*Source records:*
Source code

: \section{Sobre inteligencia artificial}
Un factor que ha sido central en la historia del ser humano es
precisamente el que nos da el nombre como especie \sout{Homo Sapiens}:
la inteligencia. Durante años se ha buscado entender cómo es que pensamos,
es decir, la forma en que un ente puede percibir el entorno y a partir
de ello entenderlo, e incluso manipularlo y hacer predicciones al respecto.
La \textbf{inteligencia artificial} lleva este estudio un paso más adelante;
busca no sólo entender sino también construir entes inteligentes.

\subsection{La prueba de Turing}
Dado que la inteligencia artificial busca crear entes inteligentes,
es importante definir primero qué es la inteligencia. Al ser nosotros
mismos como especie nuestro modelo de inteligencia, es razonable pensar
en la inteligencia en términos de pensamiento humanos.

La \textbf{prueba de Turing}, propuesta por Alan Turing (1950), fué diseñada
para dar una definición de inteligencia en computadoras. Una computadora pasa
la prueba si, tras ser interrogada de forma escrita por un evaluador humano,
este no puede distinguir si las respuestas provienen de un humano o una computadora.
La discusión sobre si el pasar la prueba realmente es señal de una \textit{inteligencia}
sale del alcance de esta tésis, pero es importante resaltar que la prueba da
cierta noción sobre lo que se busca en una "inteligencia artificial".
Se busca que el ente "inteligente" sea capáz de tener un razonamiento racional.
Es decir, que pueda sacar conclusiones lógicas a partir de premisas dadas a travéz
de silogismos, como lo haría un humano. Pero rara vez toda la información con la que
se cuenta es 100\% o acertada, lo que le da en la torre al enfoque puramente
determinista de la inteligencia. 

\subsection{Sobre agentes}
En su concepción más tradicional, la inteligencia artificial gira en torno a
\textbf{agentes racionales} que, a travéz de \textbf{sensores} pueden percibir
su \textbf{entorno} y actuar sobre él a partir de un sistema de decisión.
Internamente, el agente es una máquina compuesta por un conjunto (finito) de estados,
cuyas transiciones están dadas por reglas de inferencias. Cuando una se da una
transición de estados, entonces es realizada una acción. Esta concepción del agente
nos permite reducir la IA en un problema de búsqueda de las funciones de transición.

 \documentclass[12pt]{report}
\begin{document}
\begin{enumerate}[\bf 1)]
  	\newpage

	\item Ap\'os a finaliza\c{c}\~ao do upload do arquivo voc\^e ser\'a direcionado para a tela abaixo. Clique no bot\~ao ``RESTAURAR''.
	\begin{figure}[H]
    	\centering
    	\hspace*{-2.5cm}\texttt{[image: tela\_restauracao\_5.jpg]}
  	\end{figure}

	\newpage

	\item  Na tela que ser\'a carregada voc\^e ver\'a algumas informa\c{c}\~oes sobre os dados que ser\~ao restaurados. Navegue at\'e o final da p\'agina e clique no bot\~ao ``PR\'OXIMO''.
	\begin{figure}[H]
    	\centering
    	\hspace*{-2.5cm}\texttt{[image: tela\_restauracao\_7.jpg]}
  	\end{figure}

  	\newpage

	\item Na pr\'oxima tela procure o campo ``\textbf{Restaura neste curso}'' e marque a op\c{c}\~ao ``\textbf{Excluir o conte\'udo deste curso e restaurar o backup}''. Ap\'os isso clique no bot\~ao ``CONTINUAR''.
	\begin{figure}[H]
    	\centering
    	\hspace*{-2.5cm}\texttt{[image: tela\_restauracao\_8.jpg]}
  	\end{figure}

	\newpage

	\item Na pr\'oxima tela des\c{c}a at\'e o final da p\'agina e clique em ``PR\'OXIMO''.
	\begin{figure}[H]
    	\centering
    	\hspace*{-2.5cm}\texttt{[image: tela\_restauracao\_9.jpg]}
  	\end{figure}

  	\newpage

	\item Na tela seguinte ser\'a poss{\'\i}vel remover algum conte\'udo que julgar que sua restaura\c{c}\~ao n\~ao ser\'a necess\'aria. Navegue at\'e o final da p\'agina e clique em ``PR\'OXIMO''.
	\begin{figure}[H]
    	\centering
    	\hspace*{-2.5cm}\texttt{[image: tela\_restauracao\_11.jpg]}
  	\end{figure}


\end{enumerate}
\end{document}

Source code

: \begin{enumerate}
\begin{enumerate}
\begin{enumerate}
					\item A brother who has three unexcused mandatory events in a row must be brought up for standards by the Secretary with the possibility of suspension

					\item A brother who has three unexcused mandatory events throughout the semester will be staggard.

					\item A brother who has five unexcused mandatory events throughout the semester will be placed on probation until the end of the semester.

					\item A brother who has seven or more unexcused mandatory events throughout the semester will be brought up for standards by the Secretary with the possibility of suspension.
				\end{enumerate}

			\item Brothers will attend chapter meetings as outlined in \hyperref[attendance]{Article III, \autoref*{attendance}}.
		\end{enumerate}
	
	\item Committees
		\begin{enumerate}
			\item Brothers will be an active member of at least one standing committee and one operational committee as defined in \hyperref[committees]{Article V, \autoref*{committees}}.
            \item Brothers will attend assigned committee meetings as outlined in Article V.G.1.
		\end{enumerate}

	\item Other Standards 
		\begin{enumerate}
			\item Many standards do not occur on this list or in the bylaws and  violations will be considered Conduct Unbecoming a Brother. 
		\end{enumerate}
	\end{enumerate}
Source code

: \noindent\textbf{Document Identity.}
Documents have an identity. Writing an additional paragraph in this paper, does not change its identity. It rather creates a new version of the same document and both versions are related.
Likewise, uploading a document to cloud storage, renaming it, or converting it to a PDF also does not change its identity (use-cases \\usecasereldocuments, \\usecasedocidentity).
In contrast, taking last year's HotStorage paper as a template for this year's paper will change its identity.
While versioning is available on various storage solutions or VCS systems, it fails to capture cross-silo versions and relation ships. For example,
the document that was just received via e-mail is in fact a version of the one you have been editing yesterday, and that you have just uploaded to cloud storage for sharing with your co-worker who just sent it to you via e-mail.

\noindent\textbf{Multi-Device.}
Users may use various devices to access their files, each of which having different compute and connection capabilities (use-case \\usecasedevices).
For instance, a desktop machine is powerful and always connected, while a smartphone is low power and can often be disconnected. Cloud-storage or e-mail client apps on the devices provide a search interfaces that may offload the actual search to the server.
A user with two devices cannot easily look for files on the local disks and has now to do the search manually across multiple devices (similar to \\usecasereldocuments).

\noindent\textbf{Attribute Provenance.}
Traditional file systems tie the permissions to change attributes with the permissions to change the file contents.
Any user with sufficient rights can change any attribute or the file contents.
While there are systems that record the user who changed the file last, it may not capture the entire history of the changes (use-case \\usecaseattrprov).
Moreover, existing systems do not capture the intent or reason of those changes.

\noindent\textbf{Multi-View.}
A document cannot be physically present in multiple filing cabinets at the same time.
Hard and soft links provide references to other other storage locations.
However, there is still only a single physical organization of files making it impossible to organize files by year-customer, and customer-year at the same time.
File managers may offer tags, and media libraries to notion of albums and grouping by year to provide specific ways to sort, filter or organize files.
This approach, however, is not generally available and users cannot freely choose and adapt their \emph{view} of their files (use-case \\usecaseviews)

--

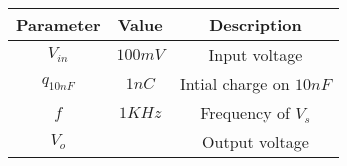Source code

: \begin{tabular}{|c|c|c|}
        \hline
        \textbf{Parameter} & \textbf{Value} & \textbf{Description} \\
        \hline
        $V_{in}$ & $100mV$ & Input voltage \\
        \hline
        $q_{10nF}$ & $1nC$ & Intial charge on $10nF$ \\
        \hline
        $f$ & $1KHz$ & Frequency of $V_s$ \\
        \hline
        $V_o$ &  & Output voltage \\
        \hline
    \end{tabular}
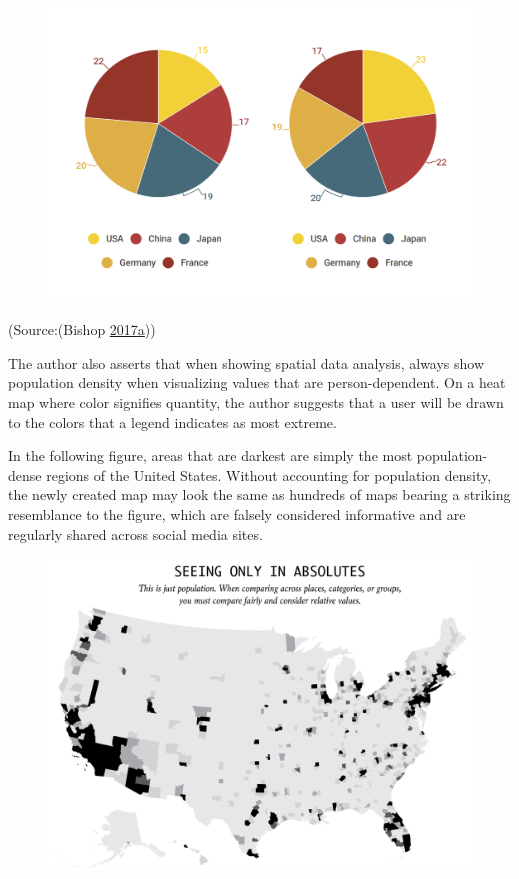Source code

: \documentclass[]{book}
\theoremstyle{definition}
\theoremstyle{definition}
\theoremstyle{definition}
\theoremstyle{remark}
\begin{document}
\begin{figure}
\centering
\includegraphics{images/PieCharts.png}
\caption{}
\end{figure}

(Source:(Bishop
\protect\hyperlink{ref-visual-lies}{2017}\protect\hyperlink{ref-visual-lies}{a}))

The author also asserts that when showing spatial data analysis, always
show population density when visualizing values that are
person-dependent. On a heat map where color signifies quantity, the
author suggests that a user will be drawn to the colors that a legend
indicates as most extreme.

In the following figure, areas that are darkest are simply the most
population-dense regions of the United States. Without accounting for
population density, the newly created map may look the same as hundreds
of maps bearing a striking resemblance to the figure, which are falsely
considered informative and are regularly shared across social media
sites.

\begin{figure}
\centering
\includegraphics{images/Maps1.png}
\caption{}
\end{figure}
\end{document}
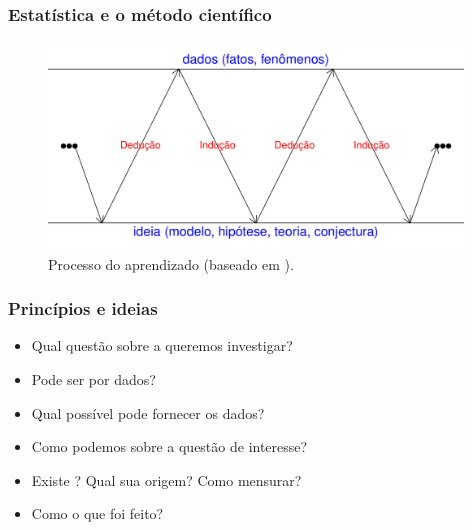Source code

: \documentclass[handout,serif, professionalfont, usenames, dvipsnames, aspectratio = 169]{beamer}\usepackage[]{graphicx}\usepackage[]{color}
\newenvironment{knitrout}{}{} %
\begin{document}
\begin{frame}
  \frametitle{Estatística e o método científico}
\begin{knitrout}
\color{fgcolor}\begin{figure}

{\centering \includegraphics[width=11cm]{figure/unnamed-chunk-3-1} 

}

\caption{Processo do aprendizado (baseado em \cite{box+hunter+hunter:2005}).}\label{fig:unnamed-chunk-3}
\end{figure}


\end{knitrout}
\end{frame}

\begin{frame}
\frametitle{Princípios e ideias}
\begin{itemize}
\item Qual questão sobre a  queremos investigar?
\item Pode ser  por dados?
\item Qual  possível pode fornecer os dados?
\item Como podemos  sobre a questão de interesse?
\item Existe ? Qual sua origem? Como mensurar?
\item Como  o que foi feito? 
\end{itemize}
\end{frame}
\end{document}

*What the exercise asks:* Scan the records above for the string "artificial", then select every line that holds it.

*Task response:*
: \section{Sobre inteligencia artificial}
La \textbf{inteligencia artificial} lleva este estudio un paso más adelante;
Dado que la inteligencia artificial busca crear entes inteligentes,
cierta noción sobre lo que se busca en una "inteligencia artificial".
En su concepción más tradicional, la inteligencia artificial gira en torno a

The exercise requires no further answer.